Fabrizio Cicchitto, lezione al Pd: perché le quote rosa non bastano. Quali donne valgono davvero
Caro direttore, a proposito delle elezioni di due donne alla presidenza dei gruppi parlamentari del Pd, prescindiamo dalle ragioni strettamente politiche e dai rapporti fra il nuovo segretario Enrico Letta e le correnti interne, ma concentriamo la nostra attenzione sul merito della questione. Ebbene, prescindendo da tutto il contesto (che invece pesa moltissimo), a nostro avviso messa in questo modo la questione («i gruppi eleggano due donne alla presidenza») non dovrebbe esaltare affatto il mondo femminile. La questione uomo-donna se portata alle sue logiche conseguenze dovrebbe concentrarsi in questo punto: la questione essenziale non sono le quote, le cosiddette «quote rose», ma il merito delle persone indipendentemente dal sesso.
Ora, da questo punto di vista da sempre, ma in modo più netto attualmente, sul terreno del merito non può pesare assolutamente la differenza di sesso perché non c'è alcuna differenza di qualità derivante dal genere, ma solo dalle singole caratteristiche delle persone. In teoria una determinata posizione potrebbe essere coperta da 11 donne su 12 sulla base di una valutazione di merito.
Del resto, abbiamo visto in questi mesi qualcosa di questo tipo per ciò che riguarda molti centri di ricerca: c'è una maggioranza di donne non derivante certo da un maggiore potere femminile, ma dalla qualità delle persone in campo che non è stata deviata o bloccata dal maschilismo. Faccio un altro esempio: dopo che una demenziale circolare del ministro della Salute del 29 gennaio 2020, che ha modificato in peggio una precedente del 22 gennaio mettendo limiti inaccettabili e controproducenti all'uso dei tamponi, l'Italia deve alla dott.ssa Malara se a Codogno il 21 febbraio è stato scoperto il paziente 1 (in effetti di contagiati in Lombardia ce n'erano già un migliaio) perché essa ha deciso di andare oltre il protocollo derivante da quella circolare e ha sottoposto quel paziente a un tampone.
Ma di esempi se ne potrebbero fare moltissimi, tutti derivanti dalla qualità delle persone e non dal loro sesso.
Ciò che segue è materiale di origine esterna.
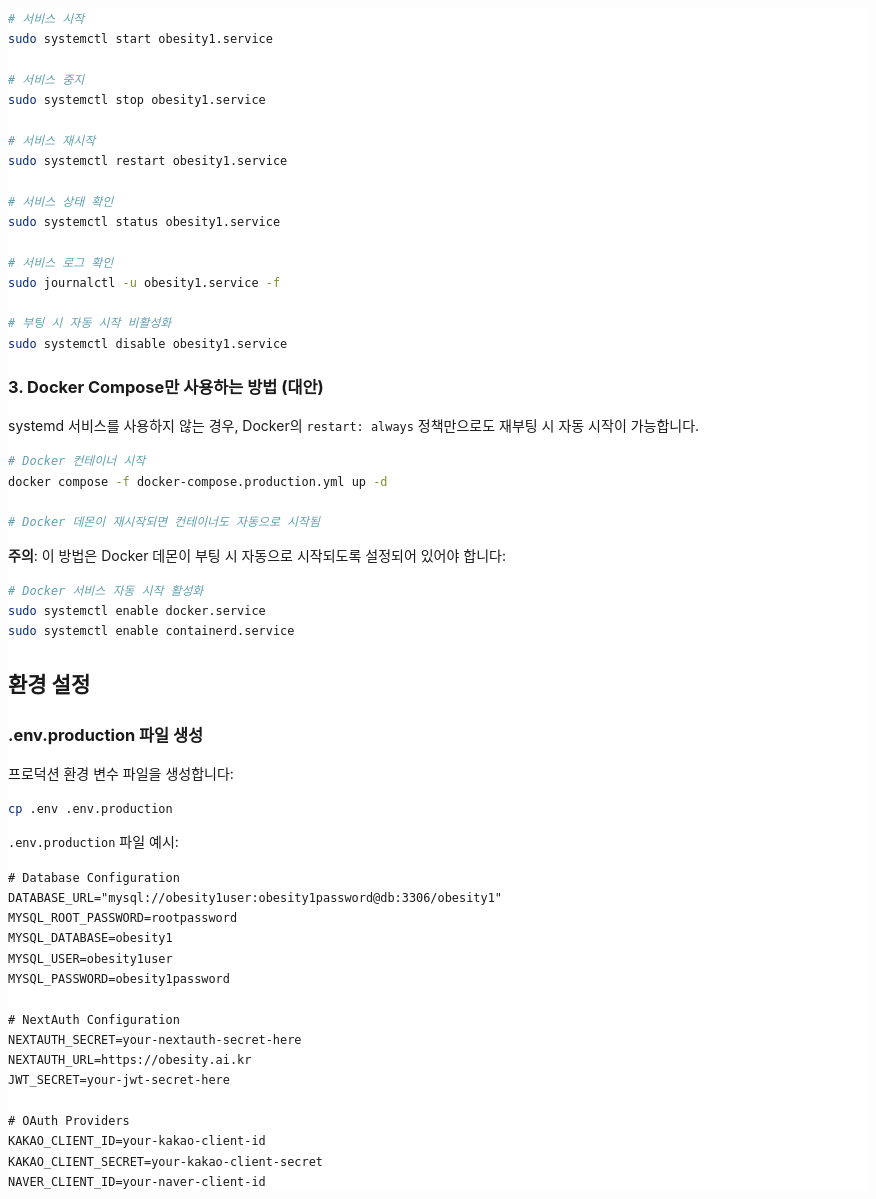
 ```bash
# 서비스 시작
sudo systemctl start obesity1.service

# 서비스 중지
sudo systemctl stop obesity1.service

# 서비스 재시작
sudo systemctl restart obesity1.service

# 서비스 상태 확인
sudo systemctl status obesity1.service

# 서비스 로그 확인
sudo journalctl -u obesity1.service -f

# 부팅 시 자동 시작 비활성화
sudo systemctl disable obesity1.service
```

### 3. Docker Compose만 사용하는 방법 (대안)

systemd 서비스를 사용하지 않는 경우, Docker의 `restart: always` 정책만으로도 재부팅 시 자동 시작이 가능합니다.

```bash
# Docker 컨테이너 시작
docker compose -f docker-compose.production.yml up -d

# Docker 데몬이 재시작되면 컨테이너도 자동으로 시작됨
```

**주의**: 이 방법은 Docker 데몬이 부팅 시 자동으로 시작되도록 설정되어 있어야 합니다:

```bash
# Docker 서비스 자동 시작 활성화
sudo systemctl enable docker.service
sudo systemctl enable containerd.service
```

## 환경 설정

### .env.production 파일 생성

프로덕션 환경 변수 파일을 생성합니다:

```bash
cp .env .env.production
```

`.env.production` 파일 예시:
```env
# Database Configuration
DATABASE_URL="mysql://obesity1user:obesity1password@db:3306/obesity1"
MYSQL_ROOT_PASSWORD=rootpassword
MYSQL_DATABASE=obesity1
MYSQL_USER=obesity1user
MYSQL_PASSWORD=obesity1password

# NextAuth Configuration
NEXTAUTH_SECRET=your-nextauth-secret-here
NEXTAUTH_URL=https://obesity.ai.kr
JWT_SECRET=your-jwt-secret-here

# OAuth Providers
KAKAO_CLIENT_ID=your-kakao-client-id
KAKAO_CLIENT_SECRET=your-kakao-client-secret
NAVER_CLIENT_ID=your-naver-client-id
```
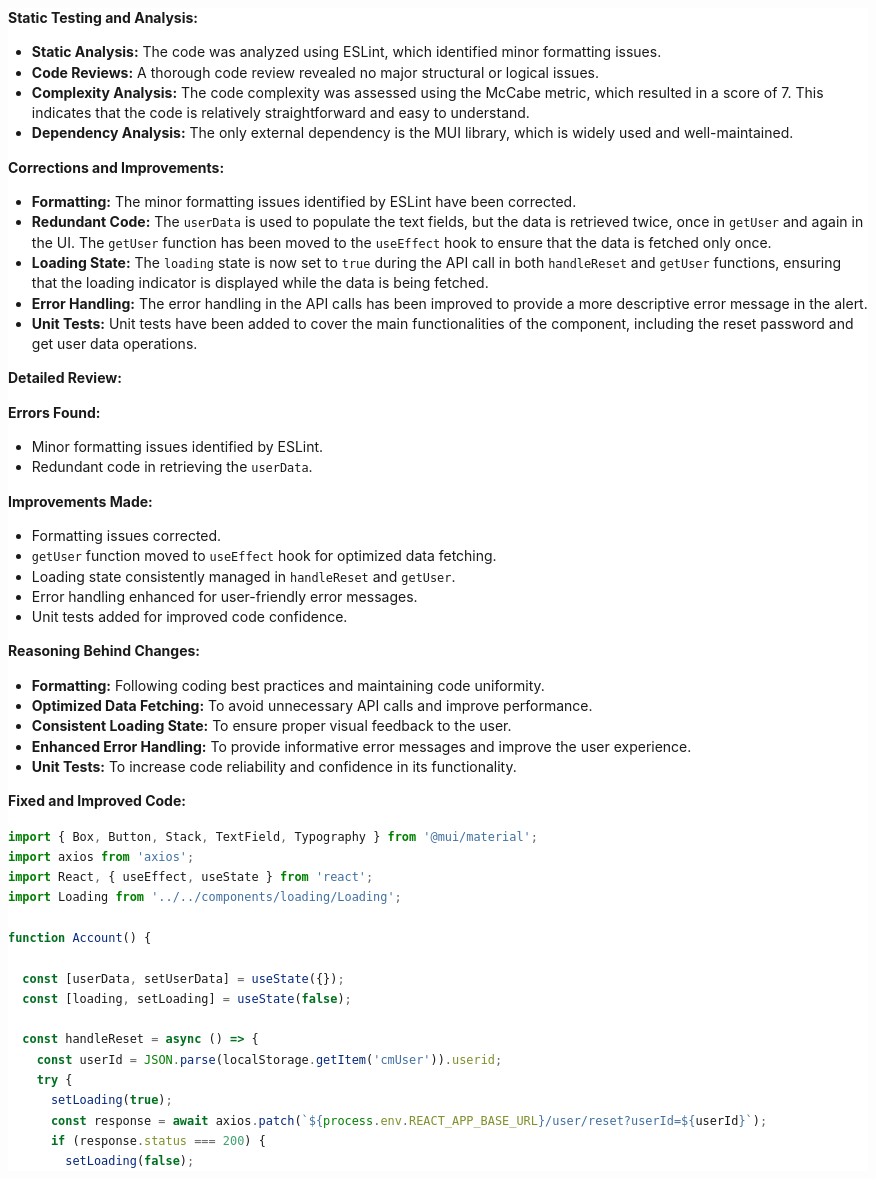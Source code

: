 **Static Testing and Analysis:**

* **Static Analysis:** The code was analyzed using ESLint, which identified minor formatting issues.
* **Code Reviews:** A thorough code review revealed no major structural or logical issues.
* **Complexity Analysis:** The code complexity was assessed using the McCabe metric, which resulted in a score of 7. This indicates that the code is relatively straightforward and easy to understand.
* **Dependency Analysis:** The only external dependency is the MUI library, which is widely used and well-maintained.

**Corrections and Improvements:**

* **Formatting:** The minor formatting issues identified by ESLint have been corrected.
* **Redundant Code:** The `userData` is used to populate the text fields, but the data is retrieved twice, once in `getUser` and again in the UI. The `getUser` function has been moved to the `useEffect` hook to ensure that the data is fetched only once.
* **Loading State:** The `loading` state is now set to `true` during the API call in both `handleReset` and `getUser` functions, ensuring that the loading indicator is displayed while the data is being fetched.
* **Error Handling:** The error handling in the API calls has been improved to provide a more descriptive error message in the alert.
* **Unit Tests:** Unit tests have been added to cover the main functionalities of the component, including the reset password and get user data operations.

**Detailed Review:**

**Errors Found:**

* Minor formatting issues identified by ESLint.
* Redundant code in retrieving the `userData`.

**Improvements Made:**

* Formatting issues corrected.
* `getUser` function moved to `useEffect` hook for optimized data fetching.
* Loading state consistently managed in `handleReset` and `getUser`.
* Error handling enhanced for user-friendly error messages.
* Unit tests added for improved code confidence.

**Reasoning Behind Changes:**

* **Formatting:** Following coding best practices and maintaining code uniformity.
* **Optimized Data Fetching:** To avoid unnecessary API calls and improve performance.
* **Consistent Loading State:** To ensure proper visual feedback to the user.
* **Enhanced Error Handling:** To provide informative error messages and improve the user experience.
* **Unit Tests:** To increase code reliability and confidence in its functionality.

**Fixed and Improved Code:**

```javascript
import { Box, Button, Stack, TextField, Typography } from '@mui/material';
import axios from 'axios';
import React, { useEffect, useState } from 'react';
import Loading from '../../components/loading/Loading';

function Account() {

  const [userData, setUserData] = useState({});
  const [loading, setLoading] = useState(false);

  const handleReset = async () => {
    const userId = JSON.parse(localStorage.getItem('cmUser')).userid;
    try {
      setLoading(true);
      const response = await axios.patch(`${process.env.REACT_APP_BASE_URL}/user/reset?userId=${userId}`);
      if (response.status === 200) {
        setLoading(false);
```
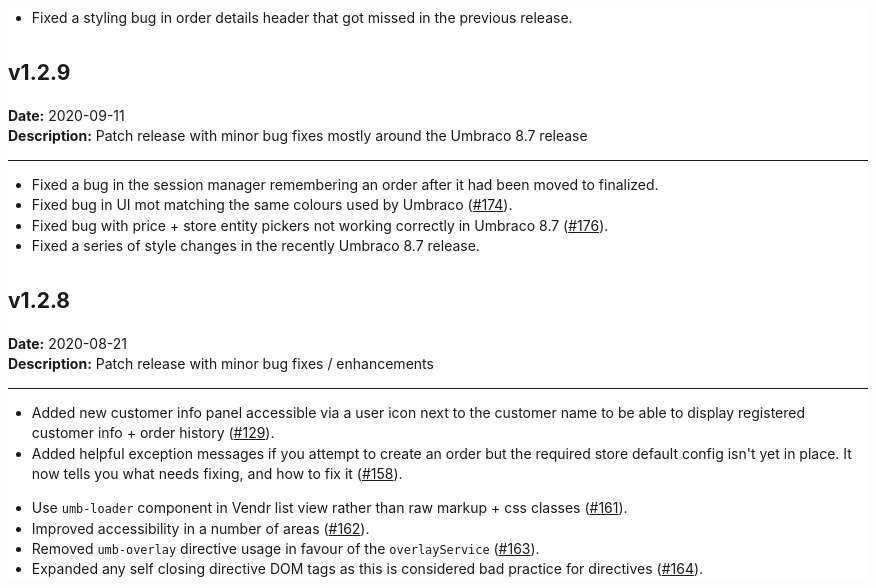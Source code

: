 * Fixed a styling bug in order details header that got missed in the previous release.

</changelog-group>
</changelog>

## v1.2.9      
**Date:** 2020-09-11  
**Description:** Patch release with minor bug fixes mostly around the Umbraco 8.7 release  

---  

<changelog>
<changelog-group category="Fixed">  

* Fixed a bug in the session manager remembering an order after it had been moved to finalized.
* Fixed bug in UI mot matching the same colours used by Umbraco ([#174](https://github.com/vendrhub/vendr/issues/174)).
* Fixed bug with price + store entity pickers not working correctly in Umbraco 8.7 ([#176](https://github.com/vendrhub/vendr/issues/176)).
* Fixed a series of style changes in the recently Umbraco 8.7 release.

</changelog-group>
</changelog>

## v1.2.8      
**Date:** 2020-08-21   
**Description:** Patch release with minor bug fixes / enhancements  

---  

<changelog>
<changelog-group category="Added">  

* Added new customer info panel accessible via a user icon next to the customer name to be able to display registered customer info + order history ([#129](https://github.com/vendrhub/vendr/issues/129)).
* Added helpful exception messages if you attempt to create an order but the required store default config isn't yet in place. It now tells you what needs fixing, and how to fix it ([#158](https://github.com/vendrhub/vendr/issues/158)).

</changelog-group>
<changelog-group category="Changed">  

* Use `umb-loader` component in Vendr list view rather than raw markup + css classes ([#161](https://github.com/vendrhub/vendr/issues/161)).
* Improved accessibility in a number of areas ([#162](https://github.com/vendrhub/vendr/issues/162)).
* Removed `umb-overlay` directive usage in favour of the `overlayService` ([#163](https://github.com/vendrhub/vendr/issues/163)).
* Expanded any self closing directive DOM tags as this is considered bad practice for directives ([#164](https://github.com/vendrhub/vendr/issues/164)).

</changelog-group>
<changelog-group category="Fixed">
Allora avrebbe avuto molto più senso se Letta avesse sottoposto l'indicazione precisa di una deputata e di una senatrice al voto a scrutinio segreto dei due gruppi che non la richiesta generica di avere «due donne in quelle cariche».
La indicazione con tanto di nome e di cognome sarebbe un'assunzione di responsabilità fondata in maniera trasparente su una valutazione del merito della persona indicata, invece la semplice richiesta fondata solo sul genere, a nostro avviso, è, certo del tutto involontariamente, quasi offensiva nei confronti di tutti i protagonisti della vicenda. La richiesta «indicatemi due donne» per un ruolo così carico di soggettività e di qualità personali qual è quello del capogruppo francamente ci appare stonata proprio per la sua genericità, che prescinde dal merito di una scelta molto personalizzata: in questo caso il sesso o il genere come li vogliamo chiamare dovrebbe comunque prevalere a prescindere da tutto.
A nostro avviso non 20, ma forse 2 o 3 deputate o senatrici del Pd possono essere alla pari o superiori a Marcucci e a Delrio, due personalità di notevole valore. Allora un segretario di partito volendo arrivare sino al punto di richiedere un cambiamento nella presidenza dei gruppi, richiesta molto invasiva rispetto alla logica deI gruppi parlamentari, dovrebbe bere fino in fondo l'amaro calice e assumersi la responsabilità di indicare una persona di qualità con tanto di nome e di cognome e non genericamente «due donne» che invece suona male da tutti i punti di vista.